▸ WHAT YOU WILL DO: Look for "aprender" in each line of the entries, and return the matching lines.

▸ MATERIAL PROVIDED:
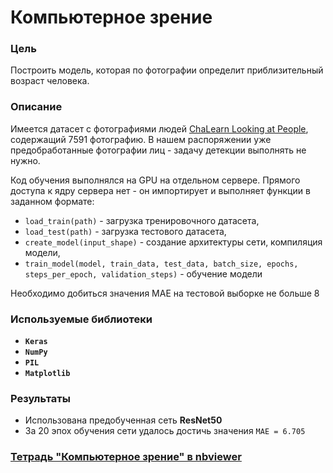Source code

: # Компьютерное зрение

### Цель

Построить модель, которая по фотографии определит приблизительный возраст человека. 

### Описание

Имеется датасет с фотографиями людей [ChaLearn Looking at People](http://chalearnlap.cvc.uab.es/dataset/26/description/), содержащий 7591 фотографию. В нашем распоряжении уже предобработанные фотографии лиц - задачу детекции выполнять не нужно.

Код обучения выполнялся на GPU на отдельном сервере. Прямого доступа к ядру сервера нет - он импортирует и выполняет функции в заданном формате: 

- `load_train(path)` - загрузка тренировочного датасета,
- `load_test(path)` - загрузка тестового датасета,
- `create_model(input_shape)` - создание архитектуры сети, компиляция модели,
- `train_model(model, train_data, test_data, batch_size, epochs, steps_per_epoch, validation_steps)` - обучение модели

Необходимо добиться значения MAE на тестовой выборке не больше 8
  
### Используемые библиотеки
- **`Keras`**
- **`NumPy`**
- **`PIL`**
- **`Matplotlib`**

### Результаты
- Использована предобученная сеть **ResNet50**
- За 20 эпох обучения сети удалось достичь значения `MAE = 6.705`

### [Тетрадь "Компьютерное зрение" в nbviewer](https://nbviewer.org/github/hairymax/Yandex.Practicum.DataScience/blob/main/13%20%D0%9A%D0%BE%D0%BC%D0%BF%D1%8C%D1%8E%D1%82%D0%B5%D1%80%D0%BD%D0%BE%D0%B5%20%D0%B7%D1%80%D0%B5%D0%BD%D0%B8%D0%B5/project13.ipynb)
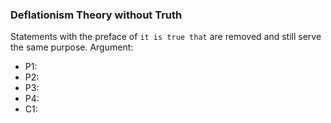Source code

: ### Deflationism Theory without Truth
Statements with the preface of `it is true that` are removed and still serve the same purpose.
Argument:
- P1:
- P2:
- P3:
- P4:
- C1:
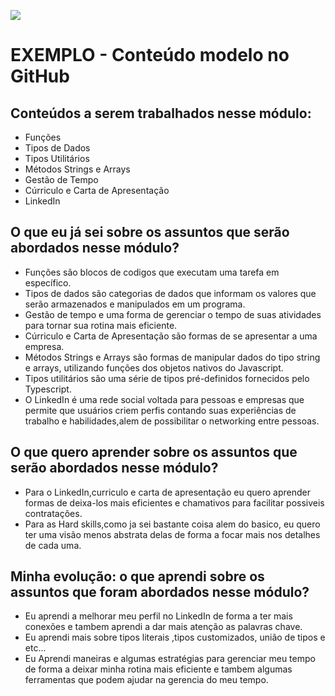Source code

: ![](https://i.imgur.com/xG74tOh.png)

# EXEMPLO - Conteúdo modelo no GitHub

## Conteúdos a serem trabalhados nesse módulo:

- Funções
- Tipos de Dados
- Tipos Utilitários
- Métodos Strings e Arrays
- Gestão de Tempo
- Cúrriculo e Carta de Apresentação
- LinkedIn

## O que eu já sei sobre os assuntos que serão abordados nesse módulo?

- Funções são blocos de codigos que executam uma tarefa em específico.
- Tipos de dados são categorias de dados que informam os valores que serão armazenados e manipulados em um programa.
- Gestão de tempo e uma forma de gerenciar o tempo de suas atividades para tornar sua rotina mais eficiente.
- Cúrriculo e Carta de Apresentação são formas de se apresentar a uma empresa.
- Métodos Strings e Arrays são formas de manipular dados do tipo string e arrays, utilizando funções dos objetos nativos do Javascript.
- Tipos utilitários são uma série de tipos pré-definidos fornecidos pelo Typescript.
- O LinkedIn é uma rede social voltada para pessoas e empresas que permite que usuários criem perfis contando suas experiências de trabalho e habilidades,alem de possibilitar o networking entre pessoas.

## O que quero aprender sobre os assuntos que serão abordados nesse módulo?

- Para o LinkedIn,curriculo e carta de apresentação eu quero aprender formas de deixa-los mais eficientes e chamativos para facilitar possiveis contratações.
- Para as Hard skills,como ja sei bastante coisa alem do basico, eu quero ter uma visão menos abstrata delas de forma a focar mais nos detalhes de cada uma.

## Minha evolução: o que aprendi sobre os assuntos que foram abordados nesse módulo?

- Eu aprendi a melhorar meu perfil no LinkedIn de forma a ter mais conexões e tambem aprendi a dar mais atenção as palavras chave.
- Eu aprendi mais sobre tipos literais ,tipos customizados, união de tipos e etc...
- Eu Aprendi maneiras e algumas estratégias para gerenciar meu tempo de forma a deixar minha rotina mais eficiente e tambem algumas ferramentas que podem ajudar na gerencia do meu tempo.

▸ EXERCISE ANSWER:
## O que quero aprender sobre os assuntos que serão abordados nesse módulo?
- Para o LinkedIn,curriculo e carta de apresentação eu quero aprender formas de deixa-los mais eficientes e chamativos para facilitar possiveis contratações.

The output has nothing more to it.